都知事選で考えたい教員不足 東京の公立小の実態は?「200件電話して見つけた代替教員が1カ月で退職」人手確保へあの手この手
心強い「アシスタント」が担任を補佐
午前8時半すぎ、江東区立第三砂町小の1年生の教室で、担任の安藤優主任教諭が児童の出欠を取る。後方ではエデュケーション・アシスタントの増子光世さんが、児童の連絡帳を確認していた。
1時間目は体育。増子さんは体育館へ移る28人の児童に付き添う。動かない子には「本をしまって。行こう!」。担任の安藤教諭と一緒に縄を回して大縄跳び。「せ~の!」と児童の背中を押すと「跳べた!」と笑顔が見えた。

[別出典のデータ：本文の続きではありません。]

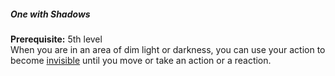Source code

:##### One with Shadows

**Prerequisite:**
5th level
\
When you are in an area of dim light or darkness, you can use your action to become [invisible](#Conditions_invisible) until you move or take an action or a reaction.
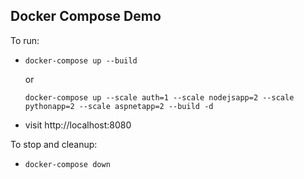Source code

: ## Docker Compose Demo

To run:

* `docker-compose up --build`

  or

  `docker-compose up --scale auth=1 --scale nodejsapp=2 --scale pythonapp=2 --scale aspnetapp=2 --build -d`

* visit http://localhost:8080

To stop and cleanup:
* `docker-compose down`
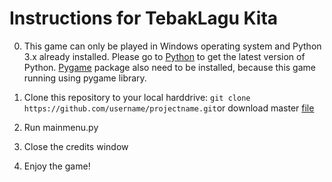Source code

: Instructions for TebakLagu Kita
======
0. This game can only be played in Windows operating system and Python 3.x already installed. Please go to [Python](https://www.python.org/) to get the latest version of Python. [Pygame](http://www.pygame.org/download.shtml) package also need to be installed, because this game running using pygame library.

1. Clone this repository to your local harddrive: `git clone https://github.com/username/projectname.git`or download master [file](https://github.com/sonywijaya/TebakLaguKita/blob/master/master.zip) 

2. Run mainmenu.py

3. Close the credits window

4. Enjoy the game!
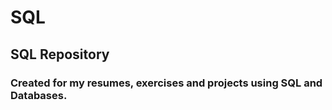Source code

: # SQL
## SQL Repository

### Created for my resumes, exercises and projects using SQL and Databases.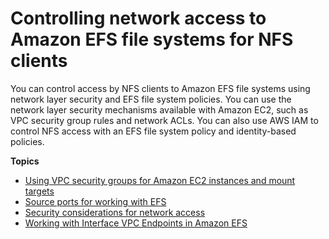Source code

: # Controlling network access to Amazon EFS file systems for NFS clients<a name="NFS-access-control-efs"></a>

You can control access by NFS clients to Amazon EFS file systems using network layer security and EFS file system policies\. You can use the network layer security mechanisms available with Amazon EC2, such as VPC security group rules and network ACLs\. You can also use AWS IAM to control NFS access with an EFS file system policy and identity\-based policies\.

**Topics**
+ [Using VPC security groups for Amazon EC2 instances and mount targets](network-access.md)
+ [Source ports for working with EFS](source-ports.md)
+ [Security considerations for network access](sg-information.md)
+ [Working with Interface VPC Endpoints in Amazon EFS](efs-vpc-endpoints.md)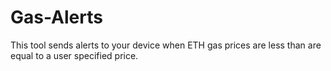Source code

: # Gas-Alerts
This tool sends alerts to your device when ETH gas prices are less than are equal to a user specified price.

4月から週4日、朝からの約8時間、4クラスある1年生の担任業務を補佐する。安藤教諭は「離席する子、トイレに行ったまま帰ってこない子、提出物を出さない子…。こうした子の対応を任せられるので心強い」と語る。
経験者採用枠の設置、メンター制導入
エデュケーション・アシスタントは東京都が教員の負担軽減を目的に、2022年度に江戸川区で導入した。2023年度に江戸川区のほか、墨田区、調布市、東久留米市、東村山市の5区市に拡大。本年度から全公立小1268校に1~3年生の担任補佐として配置できるよう、約47億円を予算化した。
都のホームページでは、「教員免許は不要」と案内している。採用は市区町村の教委が担い、業務内容は学校側が決める。人材が見つからず、配置できていない学校もある。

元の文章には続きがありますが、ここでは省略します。